MATERIAL PROVIDED
■ ■ ■ ■ ■

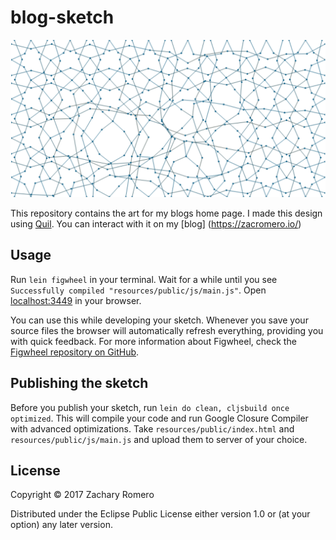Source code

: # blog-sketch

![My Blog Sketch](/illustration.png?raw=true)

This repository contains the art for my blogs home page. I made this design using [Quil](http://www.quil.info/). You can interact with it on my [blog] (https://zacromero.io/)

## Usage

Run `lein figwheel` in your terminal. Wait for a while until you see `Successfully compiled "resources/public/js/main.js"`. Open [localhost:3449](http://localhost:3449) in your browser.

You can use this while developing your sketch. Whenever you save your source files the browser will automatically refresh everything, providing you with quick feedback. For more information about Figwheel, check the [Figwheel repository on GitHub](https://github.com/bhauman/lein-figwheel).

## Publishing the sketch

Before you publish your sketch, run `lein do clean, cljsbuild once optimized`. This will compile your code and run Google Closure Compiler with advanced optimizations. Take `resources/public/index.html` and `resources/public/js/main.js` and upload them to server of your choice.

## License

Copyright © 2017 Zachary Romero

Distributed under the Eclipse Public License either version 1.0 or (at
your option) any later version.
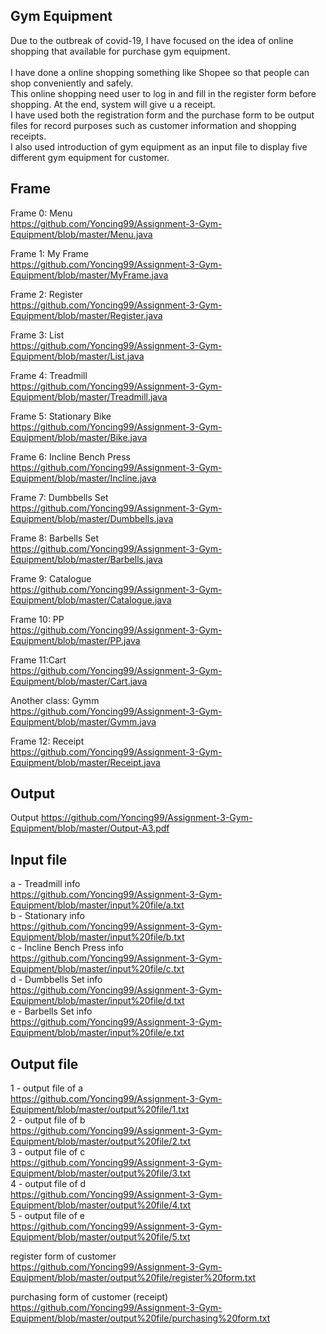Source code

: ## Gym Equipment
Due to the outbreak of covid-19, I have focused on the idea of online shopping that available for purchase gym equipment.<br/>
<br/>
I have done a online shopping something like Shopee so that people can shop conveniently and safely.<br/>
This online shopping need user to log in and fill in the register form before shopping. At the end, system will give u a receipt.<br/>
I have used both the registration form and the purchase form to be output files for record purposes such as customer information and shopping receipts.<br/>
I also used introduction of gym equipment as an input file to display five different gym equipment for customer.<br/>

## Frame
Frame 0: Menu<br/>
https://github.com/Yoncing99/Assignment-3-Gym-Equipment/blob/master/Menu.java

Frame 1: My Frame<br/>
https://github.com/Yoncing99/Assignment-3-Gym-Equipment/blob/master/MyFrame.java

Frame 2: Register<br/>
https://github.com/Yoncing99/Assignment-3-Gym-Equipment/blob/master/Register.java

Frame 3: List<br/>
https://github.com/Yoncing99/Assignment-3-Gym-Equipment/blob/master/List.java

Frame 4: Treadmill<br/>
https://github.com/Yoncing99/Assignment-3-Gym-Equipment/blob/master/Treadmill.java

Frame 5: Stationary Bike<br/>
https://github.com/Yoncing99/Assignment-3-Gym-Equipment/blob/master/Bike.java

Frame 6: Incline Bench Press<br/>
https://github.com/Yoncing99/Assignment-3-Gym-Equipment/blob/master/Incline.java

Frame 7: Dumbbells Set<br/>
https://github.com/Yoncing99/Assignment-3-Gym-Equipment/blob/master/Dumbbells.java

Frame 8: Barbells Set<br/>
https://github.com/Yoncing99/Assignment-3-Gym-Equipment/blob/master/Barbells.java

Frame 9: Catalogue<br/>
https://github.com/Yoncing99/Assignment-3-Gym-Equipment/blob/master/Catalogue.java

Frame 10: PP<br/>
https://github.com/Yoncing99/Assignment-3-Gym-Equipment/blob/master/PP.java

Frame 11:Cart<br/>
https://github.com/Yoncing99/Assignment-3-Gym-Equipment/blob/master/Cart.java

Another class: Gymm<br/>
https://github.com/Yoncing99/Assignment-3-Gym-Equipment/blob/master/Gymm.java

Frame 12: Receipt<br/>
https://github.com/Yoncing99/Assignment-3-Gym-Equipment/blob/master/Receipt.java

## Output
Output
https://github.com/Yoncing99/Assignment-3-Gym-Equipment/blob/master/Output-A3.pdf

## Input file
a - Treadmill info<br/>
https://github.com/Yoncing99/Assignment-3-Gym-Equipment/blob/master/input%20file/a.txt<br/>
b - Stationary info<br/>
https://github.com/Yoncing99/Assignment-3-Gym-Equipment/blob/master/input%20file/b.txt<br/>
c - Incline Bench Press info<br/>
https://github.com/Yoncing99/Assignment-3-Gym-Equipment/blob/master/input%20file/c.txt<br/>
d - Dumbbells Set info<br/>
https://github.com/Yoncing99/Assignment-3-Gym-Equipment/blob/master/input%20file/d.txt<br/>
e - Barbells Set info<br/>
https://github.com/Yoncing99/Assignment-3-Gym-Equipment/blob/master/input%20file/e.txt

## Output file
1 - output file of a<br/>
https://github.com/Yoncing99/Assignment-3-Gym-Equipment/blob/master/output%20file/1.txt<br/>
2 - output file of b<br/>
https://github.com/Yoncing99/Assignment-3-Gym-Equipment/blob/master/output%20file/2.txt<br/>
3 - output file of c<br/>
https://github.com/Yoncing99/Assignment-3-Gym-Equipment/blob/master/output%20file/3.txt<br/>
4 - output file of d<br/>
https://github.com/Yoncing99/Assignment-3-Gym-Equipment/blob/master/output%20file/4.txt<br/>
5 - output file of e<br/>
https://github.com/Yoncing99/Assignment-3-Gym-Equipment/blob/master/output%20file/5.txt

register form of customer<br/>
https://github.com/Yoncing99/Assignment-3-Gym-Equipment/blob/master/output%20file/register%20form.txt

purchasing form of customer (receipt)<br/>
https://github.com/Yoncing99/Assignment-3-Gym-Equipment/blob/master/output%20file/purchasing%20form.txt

■ ■ ■ ■ ■

PROBLEM DESCRIPTION
Everything from the line containing "This online shopping" through the line containing "Frame 8: Barbells Set<br/>" in the material above should be retyped exactly, both ends included, and nothing more.

FINAL ANSWER
This online shopping need user to log in and fill in the register form before shopping. At the end, system will give u a receipt.<br/>
I have used both the registration form and the purchase form to be output files for record purposes such as customer information and shopping receipts.<br/>
I also used introduction of gym equipment as an input file to display five different gym equipment for customer.<br/>

## Frame
Frame 0: Menu<br/>
https://github.com/Yoncing99/Assignment-3-Gym-Equipment/blob/master/Menu.java

Frame 1: My Frame<br/>
https://github.com/Yoncing99/Assignment-3-Gym-Equipment/blob/master/MyFrame.java

Frame 2: Register<br/>
https://github.com/Yoncing99/Assignment-3-Gym-Equipment/blob/master/Register.java

Frame 3: List<br/>
https://github.com/Yoncing99/Assignment-3-Gym-Equipment/blob/master/List.java

Frame 4: Treadmill<br/>
https://github.com/Yoncing99/Assignment-3-Gym-Equipment/blob/master/Treadmill.java

Frame 5: Stationary Bike<br/>
https://github.com/Yoncing99/Assignment-3-Gym-Equipment/blob/master/Bike.java

Frame 6: Incline Bench Press<br/>
https://github.com/Yoncing99/Assignment-3-Gym-Equipment/blob/master/Incline.java

Frame 7: Dumbbells Set<br/>
https://github.com/Yoncing99/Assignment-3-Gym-Equipment/blob/master/Dumbbells.java

Frame 8: Barbells Set<br/>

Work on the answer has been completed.